- [Directions]:
Which lines of the listing below contain the word "whose"? Copy each of them.

- [Working data]:
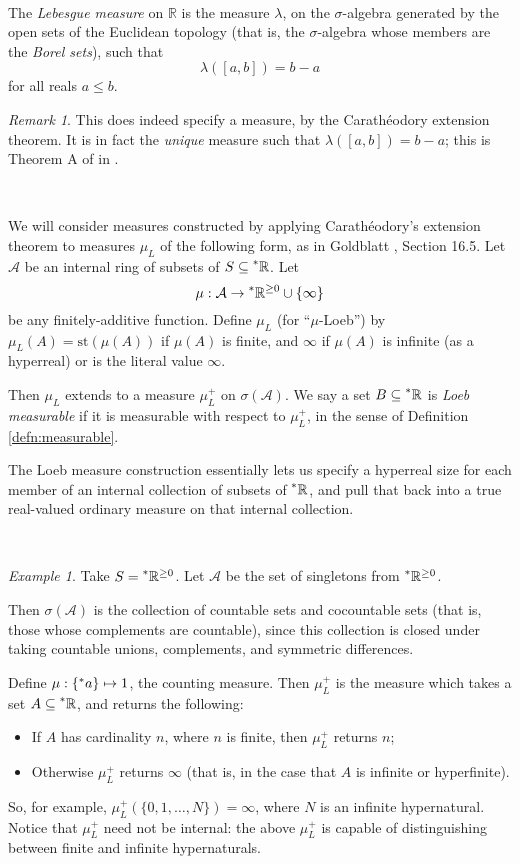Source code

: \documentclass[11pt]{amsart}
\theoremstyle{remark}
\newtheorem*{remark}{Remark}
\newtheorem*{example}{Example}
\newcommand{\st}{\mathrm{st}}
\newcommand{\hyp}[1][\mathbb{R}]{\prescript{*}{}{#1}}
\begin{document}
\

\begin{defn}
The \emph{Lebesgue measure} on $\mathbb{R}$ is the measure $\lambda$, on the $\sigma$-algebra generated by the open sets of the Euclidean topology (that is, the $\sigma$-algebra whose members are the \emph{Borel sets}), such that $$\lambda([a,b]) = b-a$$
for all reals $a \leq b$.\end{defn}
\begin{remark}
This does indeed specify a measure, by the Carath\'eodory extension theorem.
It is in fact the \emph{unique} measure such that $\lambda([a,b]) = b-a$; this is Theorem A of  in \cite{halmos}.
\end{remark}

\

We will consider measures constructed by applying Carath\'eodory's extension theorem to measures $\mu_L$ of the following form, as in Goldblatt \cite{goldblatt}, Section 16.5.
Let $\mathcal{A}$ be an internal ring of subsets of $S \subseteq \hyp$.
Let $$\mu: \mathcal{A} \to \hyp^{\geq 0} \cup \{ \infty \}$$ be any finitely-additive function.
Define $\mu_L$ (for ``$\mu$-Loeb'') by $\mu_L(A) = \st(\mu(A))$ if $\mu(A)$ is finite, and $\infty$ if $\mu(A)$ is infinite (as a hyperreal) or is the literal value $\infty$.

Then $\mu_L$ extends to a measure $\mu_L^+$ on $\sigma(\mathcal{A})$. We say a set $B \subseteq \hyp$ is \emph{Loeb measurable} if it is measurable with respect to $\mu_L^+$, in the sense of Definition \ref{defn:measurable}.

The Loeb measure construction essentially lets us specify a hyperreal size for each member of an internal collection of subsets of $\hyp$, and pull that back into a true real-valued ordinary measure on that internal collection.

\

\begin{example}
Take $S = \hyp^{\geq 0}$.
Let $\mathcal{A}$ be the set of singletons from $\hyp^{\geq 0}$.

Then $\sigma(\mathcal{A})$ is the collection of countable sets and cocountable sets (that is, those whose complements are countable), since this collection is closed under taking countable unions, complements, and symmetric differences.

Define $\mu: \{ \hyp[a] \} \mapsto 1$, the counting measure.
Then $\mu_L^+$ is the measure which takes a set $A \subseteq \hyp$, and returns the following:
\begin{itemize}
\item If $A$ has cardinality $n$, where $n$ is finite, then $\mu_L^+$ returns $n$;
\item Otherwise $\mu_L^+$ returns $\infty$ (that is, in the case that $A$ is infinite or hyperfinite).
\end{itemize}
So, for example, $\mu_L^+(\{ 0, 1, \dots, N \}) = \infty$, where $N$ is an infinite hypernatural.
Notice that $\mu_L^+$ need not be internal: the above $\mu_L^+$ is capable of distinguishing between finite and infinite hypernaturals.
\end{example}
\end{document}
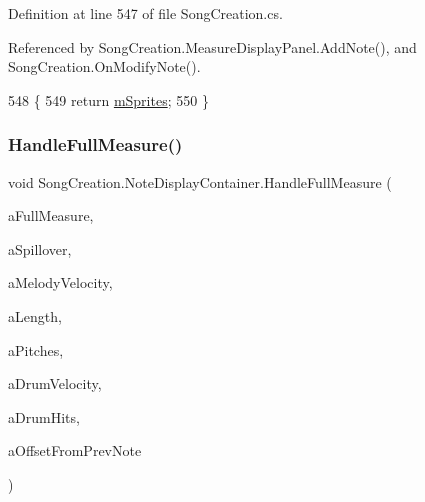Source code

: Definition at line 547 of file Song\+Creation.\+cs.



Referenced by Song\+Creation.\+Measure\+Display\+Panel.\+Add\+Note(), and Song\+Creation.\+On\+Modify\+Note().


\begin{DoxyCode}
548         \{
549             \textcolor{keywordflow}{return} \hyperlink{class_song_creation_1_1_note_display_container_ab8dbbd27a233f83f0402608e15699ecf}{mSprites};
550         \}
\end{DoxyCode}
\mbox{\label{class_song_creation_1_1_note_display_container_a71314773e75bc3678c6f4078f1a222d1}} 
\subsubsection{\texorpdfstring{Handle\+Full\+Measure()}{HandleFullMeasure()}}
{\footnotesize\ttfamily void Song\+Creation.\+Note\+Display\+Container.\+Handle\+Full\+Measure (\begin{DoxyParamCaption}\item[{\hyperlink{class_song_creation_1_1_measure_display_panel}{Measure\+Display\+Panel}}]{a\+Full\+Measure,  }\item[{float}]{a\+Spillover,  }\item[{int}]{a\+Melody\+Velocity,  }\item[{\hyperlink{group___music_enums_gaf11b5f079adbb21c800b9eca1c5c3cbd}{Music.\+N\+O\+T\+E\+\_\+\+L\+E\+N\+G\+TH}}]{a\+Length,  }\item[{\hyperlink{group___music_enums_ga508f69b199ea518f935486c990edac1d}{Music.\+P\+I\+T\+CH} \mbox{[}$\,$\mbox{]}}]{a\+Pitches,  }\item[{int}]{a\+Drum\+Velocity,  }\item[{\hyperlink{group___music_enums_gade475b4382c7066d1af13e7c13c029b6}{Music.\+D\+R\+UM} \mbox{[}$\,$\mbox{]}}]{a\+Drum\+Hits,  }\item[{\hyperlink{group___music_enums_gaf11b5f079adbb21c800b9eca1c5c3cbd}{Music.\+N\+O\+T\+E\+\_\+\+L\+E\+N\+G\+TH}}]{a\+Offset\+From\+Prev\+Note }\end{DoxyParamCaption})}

==

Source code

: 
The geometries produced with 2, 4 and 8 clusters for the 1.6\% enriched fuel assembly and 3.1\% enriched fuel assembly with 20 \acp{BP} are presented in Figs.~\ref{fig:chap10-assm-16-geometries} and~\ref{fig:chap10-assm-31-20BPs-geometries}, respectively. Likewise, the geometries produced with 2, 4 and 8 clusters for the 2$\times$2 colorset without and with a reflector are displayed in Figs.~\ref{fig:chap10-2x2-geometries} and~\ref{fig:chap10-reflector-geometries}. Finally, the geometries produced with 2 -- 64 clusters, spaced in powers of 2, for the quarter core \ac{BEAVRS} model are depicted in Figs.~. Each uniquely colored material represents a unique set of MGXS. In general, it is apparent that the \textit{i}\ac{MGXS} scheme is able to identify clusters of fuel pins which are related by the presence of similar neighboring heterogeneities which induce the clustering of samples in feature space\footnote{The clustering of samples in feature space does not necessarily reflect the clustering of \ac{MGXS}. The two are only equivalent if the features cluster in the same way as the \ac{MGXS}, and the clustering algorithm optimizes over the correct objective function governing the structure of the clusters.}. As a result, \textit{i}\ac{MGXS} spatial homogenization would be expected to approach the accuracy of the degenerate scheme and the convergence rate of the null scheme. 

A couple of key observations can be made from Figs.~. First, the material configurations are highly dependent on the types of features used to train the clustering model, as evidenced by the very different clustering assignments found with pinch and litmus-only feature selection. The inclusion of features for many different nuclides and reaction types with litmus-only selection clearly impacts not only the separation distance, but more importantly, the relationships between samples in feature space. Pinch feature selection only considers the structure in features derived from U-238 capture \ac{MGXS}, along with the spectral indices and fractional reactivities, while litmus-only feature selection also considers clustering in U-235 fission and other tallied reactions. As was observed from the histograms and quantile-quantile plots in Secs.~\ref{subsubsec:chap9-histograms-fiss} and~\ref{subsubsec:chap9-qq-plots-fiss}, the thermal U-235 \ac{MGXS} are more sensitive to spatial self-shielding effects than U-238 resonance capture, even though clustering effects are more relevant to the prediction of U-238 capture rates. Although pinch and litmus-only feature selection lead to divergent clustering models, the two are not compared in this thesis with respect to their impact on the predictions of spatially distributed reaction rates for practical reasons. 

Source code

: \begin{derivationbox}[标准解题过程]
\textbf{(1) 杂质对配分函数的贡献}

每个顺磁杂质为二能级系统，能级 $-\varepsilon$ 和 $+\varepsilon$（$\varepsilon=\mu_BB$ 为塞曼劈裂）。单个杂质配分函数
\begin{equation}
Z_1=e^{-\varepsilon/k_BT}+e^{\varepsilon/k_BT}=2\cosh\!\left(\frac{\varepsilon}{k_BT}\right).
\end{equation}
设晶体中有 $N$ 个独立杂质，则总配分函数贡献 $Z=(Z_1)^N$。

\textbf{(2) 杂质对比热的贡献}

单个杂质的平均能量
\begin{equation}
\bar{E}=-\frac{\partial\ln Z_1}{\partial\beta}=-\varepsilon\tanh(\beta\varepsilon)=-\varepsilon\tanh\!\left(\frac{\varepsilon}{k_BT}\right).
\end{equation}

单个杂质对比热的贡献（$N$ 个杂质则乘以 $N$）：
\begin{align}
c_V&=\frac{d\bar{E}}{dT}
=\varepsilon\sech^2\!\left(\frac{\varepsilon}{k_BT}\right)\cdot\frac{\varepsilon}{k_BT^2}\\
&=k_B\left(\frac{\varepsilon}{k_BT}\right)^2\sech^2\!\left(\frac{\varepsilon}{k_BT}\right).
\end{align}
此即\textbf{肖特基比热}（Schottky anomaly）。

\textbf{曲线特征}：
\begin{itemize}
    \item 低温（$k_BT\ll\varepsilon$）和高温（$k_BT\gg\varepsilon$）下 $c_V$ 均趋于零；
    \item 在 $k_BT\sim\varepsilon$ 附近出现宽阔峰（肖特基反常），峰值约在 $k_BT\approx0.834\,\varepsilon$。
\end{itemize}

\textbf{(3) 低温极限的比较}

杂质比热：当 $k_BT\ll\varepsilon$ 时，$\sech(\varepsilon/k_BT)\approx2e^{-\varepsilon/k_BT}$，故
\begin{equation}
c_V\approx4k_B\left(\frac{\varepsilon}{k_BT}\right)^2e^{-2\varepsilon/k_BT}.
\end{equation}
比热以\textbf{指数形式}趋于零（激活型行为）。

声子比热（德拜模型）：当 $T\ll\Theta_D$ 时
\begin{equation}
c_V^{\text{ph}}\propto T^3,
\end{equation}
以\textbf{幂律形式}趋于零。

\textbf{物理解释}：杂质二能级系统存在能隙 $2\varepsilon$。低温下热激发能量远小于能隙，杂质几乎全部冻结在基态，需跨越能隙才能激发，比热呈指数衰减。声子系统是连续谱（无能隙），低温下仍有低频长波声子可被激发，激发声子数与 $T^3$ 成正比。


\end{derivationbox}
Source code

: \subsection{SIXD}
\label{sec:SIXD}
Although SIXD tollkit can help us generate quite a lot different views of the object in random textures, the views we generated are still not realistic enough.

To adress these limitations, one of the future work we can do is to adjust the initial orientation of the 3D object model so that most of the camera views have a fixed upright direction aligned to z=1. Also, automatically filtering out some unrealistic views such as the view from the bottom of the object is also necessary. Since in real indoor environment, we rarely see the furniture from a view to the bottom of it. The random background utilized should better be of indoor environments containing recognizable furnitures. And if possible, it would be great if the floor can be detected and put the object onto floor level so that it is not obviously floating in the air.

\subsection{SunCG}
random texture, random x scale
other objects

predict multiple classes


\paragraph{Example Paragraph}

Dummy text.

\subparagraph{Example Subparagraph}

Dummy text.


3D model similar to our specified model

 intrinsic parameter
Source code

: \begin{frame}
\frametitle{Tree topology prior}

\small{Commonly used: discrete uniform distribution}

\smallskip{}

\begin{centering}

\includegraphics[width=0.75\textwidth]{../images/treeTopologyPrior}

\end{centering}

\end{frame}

==

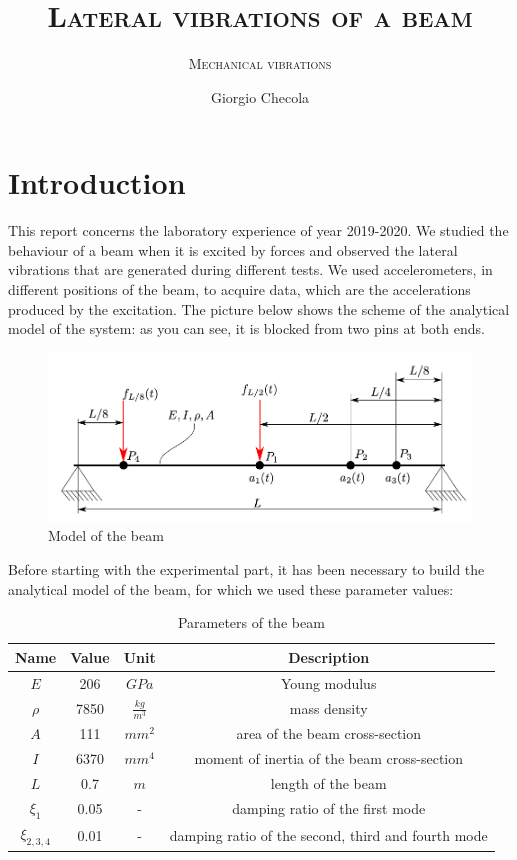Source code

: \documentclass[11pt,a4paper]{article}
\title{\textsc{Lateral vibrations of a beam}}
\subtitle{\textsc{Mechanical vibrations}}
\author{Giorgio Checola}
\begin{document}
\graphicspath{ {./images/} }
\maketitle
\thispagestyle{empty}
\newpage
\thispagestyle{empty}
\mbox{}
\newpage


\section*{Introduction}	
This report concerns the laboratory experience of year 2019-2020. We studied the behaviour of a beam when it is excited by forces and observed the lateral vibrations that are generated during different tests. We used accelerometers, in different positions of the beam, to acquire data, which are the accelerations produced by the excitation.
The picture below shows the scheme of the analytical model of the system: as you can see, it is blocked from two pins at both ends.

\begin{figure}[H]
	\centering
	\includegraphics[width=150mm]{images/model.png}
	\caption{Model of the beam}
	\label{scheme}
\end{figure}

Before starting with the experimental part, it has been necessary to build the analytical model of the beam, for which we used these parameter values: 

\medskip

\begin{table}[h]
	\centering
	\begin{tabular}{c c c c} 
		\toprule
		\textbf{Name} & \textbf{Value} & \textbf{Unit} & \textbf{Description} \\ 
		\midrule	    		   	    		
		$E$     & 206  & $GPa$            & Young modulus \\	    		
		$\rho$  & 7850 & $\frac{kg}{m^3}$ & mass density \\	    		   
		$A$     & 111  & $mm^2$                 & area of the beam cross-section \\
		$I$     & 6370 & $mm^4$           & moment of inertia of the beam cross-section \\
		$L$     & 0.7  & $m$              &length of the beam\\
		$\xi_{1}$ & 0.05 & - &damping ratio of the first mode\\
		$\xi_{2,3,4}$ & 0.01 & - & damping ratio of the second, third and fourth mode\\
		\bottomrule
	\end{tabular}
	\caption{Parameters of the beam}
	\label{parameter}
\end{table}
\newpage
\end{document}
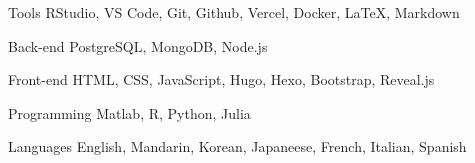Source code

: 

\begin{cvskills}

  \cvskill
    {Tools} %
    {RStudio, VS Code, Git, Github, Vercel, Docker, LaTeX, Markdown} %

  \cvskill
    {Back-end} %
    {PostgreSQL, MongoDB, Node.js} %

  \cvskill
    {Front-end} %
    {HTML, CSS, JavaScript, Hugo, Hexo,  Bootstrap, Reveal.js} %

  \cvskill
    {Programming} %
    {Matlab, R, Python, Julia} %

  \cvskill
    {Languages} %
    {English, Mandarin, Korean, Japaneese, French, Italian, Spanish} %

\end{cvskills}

- [Answer section]:
The \emph{Lebesgue measure} on $\mathbb{R}$ is the measure $\lambda$, on the $\sigma$-algebra generated by the open sets of the Euclidean topology (that is, the $\sigma$-algebra whose members are the \emph{Borel sets}), such that $$\lambda([a,b]) = b-a$$
Then $\sigma(\mathcal{A})$ is the collection of countable sets and cocountable sets (that is, those whose complements are countable), since this collection is closed under taking countable unions, complements, and symmetric differences.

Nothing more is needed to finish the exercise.